Sophie Grimsley ’18 loves printmaking. She can work quickly, pursuing multiple ideas at a time, and experiment with several methods and processes at once. She spends hours etching with a metal carving tool, into a plexiglass plate. Then places ink on the plate; too much ink and the print is ruined. Not enough ink, and the image won’t transfer. She runs the plate through the etching press and then works on the print with watercolors, micron pens, and ink.
Sophie, what is the central idea of your concentration?

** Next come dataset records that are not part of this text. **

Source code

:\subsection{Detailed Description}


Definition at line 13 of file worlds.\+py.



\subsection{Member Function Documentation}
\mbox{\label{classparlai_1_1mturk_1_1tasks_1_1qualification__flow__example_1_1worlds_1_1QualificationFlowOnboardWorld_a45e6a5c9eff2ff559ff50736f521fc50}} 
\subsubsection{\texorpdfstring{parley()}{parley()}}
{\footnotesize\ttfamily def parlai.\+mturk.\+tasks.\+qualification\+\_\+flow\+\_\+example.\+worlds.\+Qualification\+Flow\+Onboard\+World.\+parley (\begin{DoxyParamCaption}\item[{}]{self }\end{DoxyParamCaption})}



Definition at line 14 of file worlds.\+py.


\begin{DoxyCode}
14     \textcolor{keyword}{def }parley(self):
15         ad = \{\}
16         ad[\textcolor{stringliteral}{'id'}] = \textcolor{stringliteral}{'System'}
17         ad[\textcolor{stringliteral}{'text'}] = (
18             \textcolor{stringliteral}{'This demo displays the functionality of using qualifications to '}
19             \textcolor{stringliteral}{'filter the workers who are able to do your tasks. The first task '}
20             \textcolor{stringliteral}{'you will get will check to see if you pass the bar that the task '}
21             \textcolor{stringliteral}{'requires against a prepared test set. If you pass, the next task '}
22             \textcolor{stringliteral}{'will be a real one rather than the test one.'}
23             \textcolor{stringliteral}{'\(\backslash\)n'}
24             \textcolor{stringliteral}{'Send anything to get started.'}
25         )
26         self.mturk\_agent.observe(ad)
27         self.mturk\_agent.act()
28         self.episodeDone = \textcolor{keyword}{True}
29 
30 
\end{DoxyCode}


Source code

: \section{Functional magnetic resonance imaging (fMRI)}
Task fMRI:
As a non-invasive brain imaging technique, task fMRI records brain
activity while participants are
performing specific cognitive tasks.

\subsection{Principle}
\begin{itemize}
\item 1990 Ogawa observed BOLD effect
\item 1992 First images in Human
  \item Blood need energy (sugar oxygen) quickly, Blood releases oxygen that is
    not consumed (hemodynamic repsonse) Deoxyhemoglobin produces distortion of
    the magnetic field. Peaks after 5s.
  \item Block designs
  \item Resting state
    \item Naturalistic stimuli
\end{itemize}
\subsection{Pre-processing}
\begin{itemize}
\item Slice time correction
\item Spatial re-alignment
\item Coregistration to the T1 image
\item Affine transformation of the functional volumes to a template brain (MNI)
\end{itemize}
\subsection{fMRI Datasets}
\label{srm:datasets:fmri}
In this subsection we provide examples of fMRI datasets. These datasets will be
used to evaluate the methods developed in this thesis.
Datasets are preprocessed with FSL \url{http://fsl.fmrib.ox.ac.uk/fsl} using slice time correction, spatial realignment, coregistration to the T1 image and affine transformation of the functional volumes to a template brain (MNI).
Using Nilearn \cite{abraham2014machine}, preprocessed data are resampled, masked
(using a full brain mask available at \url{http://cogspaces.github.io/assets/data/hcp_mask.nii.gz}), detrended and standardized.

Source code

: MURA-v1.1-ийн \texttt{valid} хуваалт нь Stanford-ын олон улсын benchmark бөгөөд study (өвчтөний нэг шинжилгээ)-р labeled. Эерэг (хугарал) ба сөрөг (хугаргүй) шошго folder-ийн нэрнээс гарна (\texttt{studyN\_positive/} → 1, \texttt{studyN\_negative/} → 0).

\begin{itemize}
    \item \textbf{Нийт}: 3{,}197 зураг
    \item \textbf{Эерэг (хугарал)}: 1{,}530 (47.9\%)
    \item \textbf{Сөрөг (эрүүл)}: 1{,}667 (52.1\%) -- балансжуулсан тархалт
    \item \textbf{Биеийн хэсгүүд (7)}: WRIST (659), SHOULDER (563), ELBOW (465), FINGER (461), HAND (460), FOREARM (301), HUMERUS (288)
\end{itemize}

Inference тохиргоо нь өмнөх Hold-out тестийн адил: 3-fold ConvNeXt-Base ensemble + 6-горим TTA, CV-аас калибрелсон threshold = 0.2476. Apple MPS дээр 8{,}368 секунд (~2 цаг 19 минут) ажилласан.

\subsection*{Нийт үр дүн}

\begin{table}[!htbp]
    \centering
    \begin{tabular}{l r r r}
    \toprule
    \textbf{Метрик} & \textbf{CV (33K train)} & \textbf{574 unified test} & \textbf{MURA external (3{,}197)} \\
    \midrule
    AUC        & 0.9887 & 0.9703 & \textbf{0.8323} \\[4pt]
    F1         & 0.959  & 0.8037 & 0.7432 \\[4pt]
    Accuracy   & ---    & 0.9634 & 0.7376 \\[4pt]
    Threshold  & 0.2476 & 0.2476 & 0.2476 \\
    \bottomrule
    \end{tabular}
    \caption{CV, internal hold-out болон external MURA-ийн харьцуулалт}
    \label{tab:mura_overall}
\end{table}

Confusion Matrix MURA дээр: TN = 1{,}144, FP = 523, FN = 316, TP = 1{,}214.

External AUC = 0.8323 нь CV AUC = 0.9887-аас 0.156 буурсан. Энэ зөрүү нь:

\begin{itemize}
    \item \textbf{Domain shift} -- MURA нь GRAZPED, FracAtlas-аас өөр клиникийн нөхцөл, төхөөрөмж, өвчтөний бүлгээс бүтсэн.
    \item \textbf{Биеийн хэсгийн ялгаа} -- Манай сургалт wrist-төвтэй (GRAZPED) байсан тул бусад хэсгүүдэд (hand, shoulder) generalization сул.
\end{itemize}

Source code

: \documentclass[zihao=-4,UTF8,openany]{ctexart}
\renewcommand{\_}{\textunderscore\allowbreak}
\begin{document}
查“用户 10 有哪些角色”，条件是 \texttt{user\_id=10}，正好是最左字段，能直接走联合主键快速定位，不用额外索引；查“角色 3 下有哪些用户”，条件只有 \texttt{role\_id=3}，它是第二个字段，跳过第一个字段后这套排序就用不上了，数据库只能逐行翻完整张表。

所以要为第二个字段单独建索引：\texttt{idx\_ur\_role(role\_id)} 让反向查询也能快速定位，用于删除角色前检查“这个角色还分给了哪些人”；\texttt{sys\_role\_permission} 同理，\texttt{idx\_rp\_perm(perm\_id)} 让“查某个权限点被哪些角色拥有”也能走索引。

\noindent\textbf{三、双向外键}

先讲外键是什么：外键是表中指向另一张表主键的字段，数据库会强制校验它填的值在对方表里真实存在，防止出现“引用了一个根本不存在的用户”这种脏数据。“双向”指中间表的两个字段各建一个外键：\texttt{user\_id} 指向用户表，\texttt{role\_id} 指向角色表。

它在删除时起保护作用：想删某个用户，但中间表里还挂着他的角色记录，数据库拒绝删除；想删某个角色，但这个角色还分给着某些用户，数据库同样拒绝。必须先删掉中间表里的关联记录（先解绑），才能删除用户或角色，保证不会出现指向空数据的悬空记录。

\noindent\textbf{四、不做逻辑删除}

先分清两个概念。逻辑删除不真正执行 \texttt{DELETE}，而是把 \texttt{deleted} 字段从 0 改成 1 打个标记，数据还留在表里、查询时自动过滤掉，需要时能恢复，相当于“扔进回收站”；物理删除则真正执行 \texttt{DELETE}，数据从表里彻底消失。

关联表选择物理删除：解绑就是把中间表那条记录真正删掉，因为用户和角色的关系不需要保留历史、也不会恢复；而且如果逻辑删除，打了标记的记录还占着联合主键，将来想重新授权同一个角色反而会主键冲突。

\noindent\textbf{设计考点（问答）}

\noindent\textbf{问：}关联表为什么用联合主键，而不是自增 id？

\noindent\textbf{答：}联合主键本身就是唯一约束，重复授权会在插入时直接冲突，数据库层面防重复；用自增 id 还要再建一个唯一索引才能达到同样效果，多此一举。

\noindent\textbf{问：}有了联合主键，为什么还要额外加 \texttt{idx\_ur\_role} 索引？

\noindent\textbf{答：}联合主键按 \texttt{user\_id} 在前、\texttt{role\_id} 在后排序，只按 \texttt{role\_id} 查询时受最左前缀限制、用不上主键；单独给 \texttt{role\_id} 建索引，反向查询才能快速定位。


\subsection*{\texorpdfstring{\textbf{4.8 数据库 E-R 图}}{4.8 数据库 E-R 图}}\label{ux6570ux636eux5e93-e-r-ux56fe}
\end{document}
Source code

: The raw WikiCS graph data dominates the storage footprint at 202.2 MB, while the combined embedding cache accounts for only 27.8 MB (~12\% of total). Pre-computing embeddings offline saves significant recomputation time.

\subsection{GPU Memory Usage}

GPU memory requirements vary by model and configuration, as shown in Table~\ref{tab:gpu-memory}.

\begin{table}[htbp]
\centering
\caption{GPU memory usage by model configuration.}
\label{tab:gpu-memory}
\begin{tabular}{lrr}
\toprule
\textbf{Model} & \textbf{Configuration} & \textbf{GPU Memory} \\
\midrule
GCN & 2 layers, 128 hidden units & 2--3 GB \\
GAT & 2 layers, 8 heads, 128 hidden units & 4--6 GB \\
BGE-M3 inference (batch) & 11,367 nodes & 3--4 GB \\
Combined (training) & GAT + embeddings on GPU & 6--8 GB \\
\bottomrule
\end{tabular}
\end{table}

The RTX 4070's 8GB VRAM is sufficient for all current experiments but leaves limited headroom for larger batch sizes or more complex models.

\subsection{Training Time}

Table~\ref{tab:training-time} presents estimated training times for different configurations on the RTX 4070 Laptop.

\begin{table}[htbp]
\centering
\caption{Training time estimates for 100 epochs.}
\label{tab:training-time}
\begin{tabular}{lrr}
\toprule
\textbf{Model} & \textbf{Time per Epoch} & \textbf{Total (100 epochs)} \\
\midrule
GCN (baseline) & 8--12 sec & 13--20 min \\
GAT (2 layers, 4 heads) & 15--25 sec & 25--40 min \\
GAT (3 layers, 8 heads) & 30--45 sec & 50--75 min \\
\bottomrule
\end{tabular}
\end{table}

The central idea of my concentration is seeing the opposite side to things in life. Objects or locations that society deems scary or evil, based on nothing but fears and preconceptions, can really be good. I tried to focus on seeing the bright side of seemingly negative scenarios. Another way of interpreting the work is the dichotomies of good and evil, and how they work in synchronized ways in everything. Things that may seem bad usually have a silver lining, an opposing good force to them. I believe a quote from Marylin Monroe that I read in fortune cookie sums the idea up pretty well: “Sometimes good things fall apart so that better things can fall together.” While quote is specifically about bad things happening for a good reason, I have expand the idea to everything. What may seem like a bad thing really has a good side, one that you don’t need to be afraid of. What originally was a bad thing, can really be seen as the opposite, and bring happiness to those who see the difference.
How does your work demonstrate the exploration of your idea?
My work features objects, animals, situations, and locations that are usually seen as scary, evil, dangerous, or bad and showing them the opposite way. While each work has an individual scenario, all of the works show expose the same good and evil relationship through alterations of the principles of art. For example, I use color where one would expect to feel scared or sad (feel gray, if you will), to show that there is an exuberant and light side to that scenario. I alter a reference photo to make it scarier than it actually is, to show that some fear is exaggerated and things we are afraid of don’t have to be scary. I also use principles of juxtaposition, and place evil or dangerous things (or in this case a snake) next to or around good, cheery, and happy things (in this case, a smiling girl) to show that the things don’t have to be bad. I use the principles of art to demonstrate dichotomies and their interactions and highlight the good side to bad things.